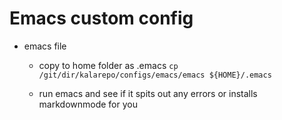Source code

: # Emacs custom config

* emacs file

	* copy to home folder as .emacs `cp /git/dir/kalarepo/configs/emacs/emacs ${HOME}/.emacs`
	
	* run emacs and see if it spits out any errors or installs markdownmode for you
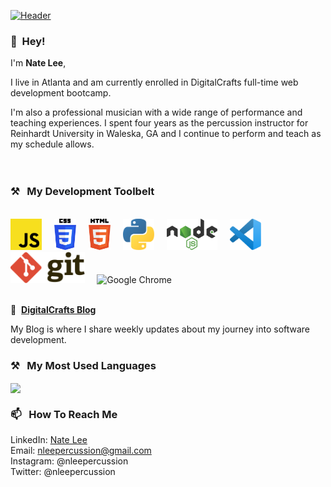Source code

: [![Header](https://github.com/natelee3/natelee3/github-banner.png "Header")](https://some-url.dev/)

### 👋&nbsp;&nbsp;Hey!

I'm **Nate Lee**, 

I live in Atlanta and am currently enrolled in DigitalCrafts full-time web development bootcamp. 

I'm also a professional musician with a wide range of performance and teaching experiences. I spent four years as the percussion instructor for Reinhardt University in Waleska, GA and I continue to perform and teach as my schedule allows.
<br><br><br>
<!-- To know more, track me on **[Twitter](https://twitter.com/intent/follow?screen_name=obetomuniz)** or **[Newsletter](https://beto.im/newsletter)**.
<br><br> -->
### ⚒&nbsp;&nbsp;&nbsp;My Development Toolbelt
<br><img alt="JavaScript" title="JavaScript" src="https://github.com/natelee3/natelee3/blob/main/javascript.svg" height="50">&nbsp;&nbsp;&nbsp;&nbsp;
<img alt="CSS" title="CSS" src="https://github.com/natelee3/natelee3/blob/main/css-3.svg" height="50">&nbsp;&nbsp;&nbsp;&nbsp;
<img alt="HTML" title="HTML" src="https://github.com/natelee3/natelee3/blob/main/html-5.svg" height="50">&nbsp;&nbsp;&nbsp;&nbsp;
<img alt="Python" title="Python" src="https://github.com/natelee3/natelee3/blob/main/python.svg" height="50">&nbsp;&nbsp;&nbsp;&nbsp;
<img alt=" title=" title="Node.js" src="https://github.com/natelee3/natelee3/blob/main/nodejs.svg" height="50">&nbsp;&nbsp;&nbsp;&nbsp;
<img alt="VS Code" title="VS Code" src="https://github.com/natelee3/natelee3/blob/main/visual-studio-code.svg" height="50">&nbsp;&nbsp;&nbsp;&nbsp;
<img alt="Git" title="Git" src="https://github.com/natelee3/natelee3/blob/main/git.svg" height="50">&nbsp;&nbsp;&nbsp;&nbsp;
<img alt="Google Chrome" title="Google Chrome" src="https://user-images.githubusercontent.com/1680157/87443745-47fd3c00-c5cc-11ea-878f-44f34572775e.png" height="50"><br><br>
<!-- ### 👨‍💻&nbsp;&nbsp;&nbsp;My Personal Projects
<br> -->

📝&nbsp;&nbsp;**[DigitalCrafts Blog](http://github.com/natelee3/blog_posts)**

My Blog is where I share weekly updates about my journey into software development. 


### ⚒&nbsp;&nbsp;&nbsp;My Most Used Languages
<a href="https://github.com/natelee3/natelee3">
  <img align="center" src="https://github-readme-stats.vercel.app/api/top-langs/?username=natelee3&hide=java,html,tex&title_color=ffffff&text_color=c9cacc&icon_color=2bbc8a&bg_color=1d1f21&langs_count=3" />
</a>

### 📫&nbsp;&nbsp;&nbsp;How To Reach Me

LinkedIn: <a href="https://www.linkedin.com/in/nate-lee-4062451b"/>Nate Lee</a><br>
Email: nleepercussion@gmail.com<br>
Instagram: @nleepercussion<br>
Twitter: @nleepercussion
<!--
**natelee3/natelee3** is a ✨ _special_ ✨ repository because its `README.md` (this file) appears on your GitHub profile.

Here are some ideas to get you started:

- 🔭 I’m currently working on ...
- 🌱 I’m currently learning ...
- 👯 I’m looking to collaborate on ...
- 🤔 I’m looking for help with ...
- 💬 Ask me about ...
-  How to reach me: ...
- 😄 Pronouns: ...
- ⚡ Fun fact: ...
-->
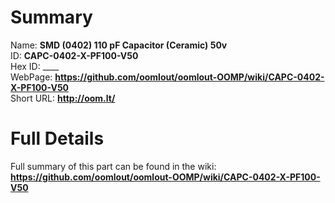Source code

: 
Summary
=================
  
Name: __SMD (0402) 110 pF Capacitor (Ceramic) 50v__    
ID: __CAPC-0402-X-PF100-V50__   
Hex ID: ____   
WebPage: __https://github.com/oomlout/oomlout-OOMP/wiki/CAPC-0402-X-PF100-V50__   
Short URL: __http://oom.lt/__   

Full Details
==========================
Full summary of this part can be found in the wiki:   
__https://github.com/oomlout/oomlout-OOMP/wiki/CAPC-0402-X-PF100-V50__    

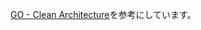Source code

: 
[GO - Clean Architecture](https://www.youtube.com/playlist?list=PL7Bs8ngpweC6KN8g1_LS4Be0bWXB23UKB)を参考にしています。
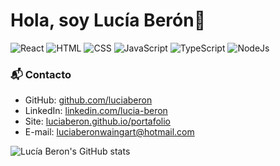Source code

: # Hola, soy Lucía Berón👋

![React](https://img.shields.io/badge/React-Beginner-lightblue)
![HTML](https://img.shields.io/badge/HTML-Expert-orange)
![CSS](https://img.shields.io/badge/CSS-Expert-blue)
![JavaScript](https://img.shields.io/badge/JavaScript-Intermediate-yellow)
![TypeScript](https://img.shields.io/badge/TypeScript-Beginner-blue)
![NodeJs](https://img.shields.io/badge/Nodejs-Beginner-lightgreen)


### 📬 Contacto

- GitHub: [github.com/luciaberon](github.com/luciaberon)
- LinkedIn: [linkedin.com/lucia-beron](linkedin.com/lucia-beron)
- Site: [luciaberon.github.io/portafolio](luciaberon.github.io/portafolio)
- E-mail: luciaberonwaingart@hotmail.com

![Lucía Beron's GitHub stats](https://github-readme-stats.vercel.app/api?username=luciaberon&show_icons=true&theme=dracula)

§ Your task: Wherever a picture appears in the listing above, drop it, and restate the rest exactly.

§ Answer space:
Source code

: # Emacs custom config

* emacs file

	* copy to home folder as .emacs `cp /git/dir/kalarepo/configs/emacs/emacs ${HOME}/.emacs`
	
	* run emacs and see if it spits out any errors or installs markdownmode for you
Source code

: [![Header](https://github.com/natelee3/natelee3/github-banner.png "Header")](https://some-url.dev/)

### 👋&nbsp;&nbsp;Hey!

I'm **Nate Lee**, 

I live in Atlanta and am currently enrolled in DigitalCrafts full-time web development bootcamp. 

I'm also a professional musician with a wide range of performance and teaching experiences. I spent four years as the percussion instructor for Reinhardt University in Waleska, GA and I continue to perform and teach as my schedule allows.
<br><br><br>
<!-- To know more, track me on **[Twitter](https://twitter.com/intent/follow?screen_name=obetomuniz)** or **[Newsletter](https://beto.im/newsletter)**.
<br><br> -->
### ⚒&nbsp;&nbsp;&nbsp;My Development Toolbelt
<br><img alt="JavaScript" title="JavaScript" src="https://github.com/natelee3/natelee3/blob/main/javascript.svg" height="50">&nbsp;&nbsp;&nbsp;&nbsp;
<img alt="CSS" title="CSS" src="https://github.com/natelee3/natelee3/blob/main/css-3.svg" height="50">&nbsp;&nbsp;&nbsp;&nbsp;
<img alt="HTML" title="HTML" src="https://github.com/natelee3/natelee3/blob/main/html-5.svg" height="50">&nbsp;&nbsp;&nbsp;&nbsp;
<img alt="Python" title="Python" src="https://github.com/natelee3/natelee3/blob/main/python.svg" height="50">&nbsp;&nbsp;&nbsp;&nbsp;
<img alt=" title=" title="Node.js" src="https://github.com/natelee3/natelee3/blob/main/nodejs.svg" height="50">&nbsp;&nbsp;&nbsp;&nbsp;
<img alt="VS Code" title="VS Code" src="https://github.com/natelee3/natelee3/blob/main/visual-studio-code.svg" height="50">&nbsp;&nbsp;&nbsp;&nbsp;
<img alt="Git" title="Git" src="https://github.com/natelee3/natelee3/blob/main/git.svg" height="50">&nbsp;&nbsp;&nbsp;&nbsp;
<img alt="Google Chrome" title="Google Chrome" src="https://user-images.githubusercontent.com/1680157/87443745-47fd3c00-c5cc-11ea-878f-44f34572775e.png" height="50"><br><br>
<!-- ### 👨‍💻&nbsp;&nbsp;&nbsp;My Personal Projects
<br> -->

📝&nbsp;&nbsp;**[DigitalCrafts Blog](http://github.com/natelee3/blog_posts)**

My Blog is where I share weekly updates about my journey into software development. 


### ⚒&nbsp;&nbsp;&nbsp;My Most Used Languages
<a href="https://github.com/natelee3/natelee3">
  <img align="center" src="https://github-readme-stats.vercel.app/api/top-langs/?username=natelee3&hide=java,html,tex&title_color=ffffff&text_color=c9cacc&icon_color=2bbc8a&bg_color=1d1f21&langs_count=3" />
</a>

### 📫&nbsp;&nbsp;&nbsp;How To Reach Me

LinkedIn: <a href="https://www.linkedin.com/in/nate-lee-4062451b"/>Nate Lee</a><br>
Email: nleepercussion@gmail.com<br>
Instagram: @nleepercussion<br>
Twitter: @nleepercussion
<!--
**natelee3/natelee3** is a ✨ _special_ ✨ repository because its `README.md` (this file) appears on your GitHub profile.

Here are some ideas to get you started:

- 🔭 I’m currently working on ...
- 🌱 I’m currently learning ...
- 👯 I’m looking to collaborate on ...
- 🤔 I’m looking for help with ...
- 💬 Ask me about ...
-  How to reach me: ...
- 😄 Pronouns: ...
- ⚡ Fun fact: ...
-->
Source code

: 
Summary
=================
  
Name: __SMD (0402) 110 pF Capacitor (Ceramic) 50v__    
ID: __CAPC-0402-X-PF100-V50__   
Hex ID: ____   
WebPage: __https://github.com/oomlout/oomlout-OOMP/wiki/CAPC-0402-X-PF100-V50__   
Short URL: __http://oom.lt/__   

Full Details
==========================
Full summary of this part can be found in the wiki:   
__https://github.com/oomlout/oomlout-OOMP/wiki/CAPC-0402-X-PF100-V50__    

Source code

: 
[GO - Clean Architecture](https://www.youtube.com/playlist?list=PL7Bs8ngpweC6KN8g1_LS4Be0bWXB23UKB)を参考にしています。
Source code

: # Hola, soy Lucía Berón👋

![React](https://img.shields.io/badge/React-Beginner-lightblue)
![HTML](https://img.shields.io/badge/HTML-Expert-orange)
![CSS](https://img.shields.io/badge/CSS-Expert-blue)
![JavaScript](https://img.shields.io/badge/JavaScript-Intermediate-yellow)
![TypeScript](https://img.shields.io/badge/TypeScript-Beginner-blue)
![NodeJs](https://img.shields.io/badge/Nodejs-Beginner-lightgreen)


### 📬 Contacto

- GitHub: [github.com/luciaberon](github.com/luciaberon)
- LinkedIn: [linkedin.com/lucia-beron](linkedin.com/lucia-beron)
- Site: [luciaberon.github.io/portafolio](luciaberon.github.io/portafolio)
- E-mail: luciaberonwaingart@hotmail.com

![Lucía Beron's GitHub stats](https://github-readme-stats.vercel.app/api?username=luciaberon&show_icons=true&theme=dracula)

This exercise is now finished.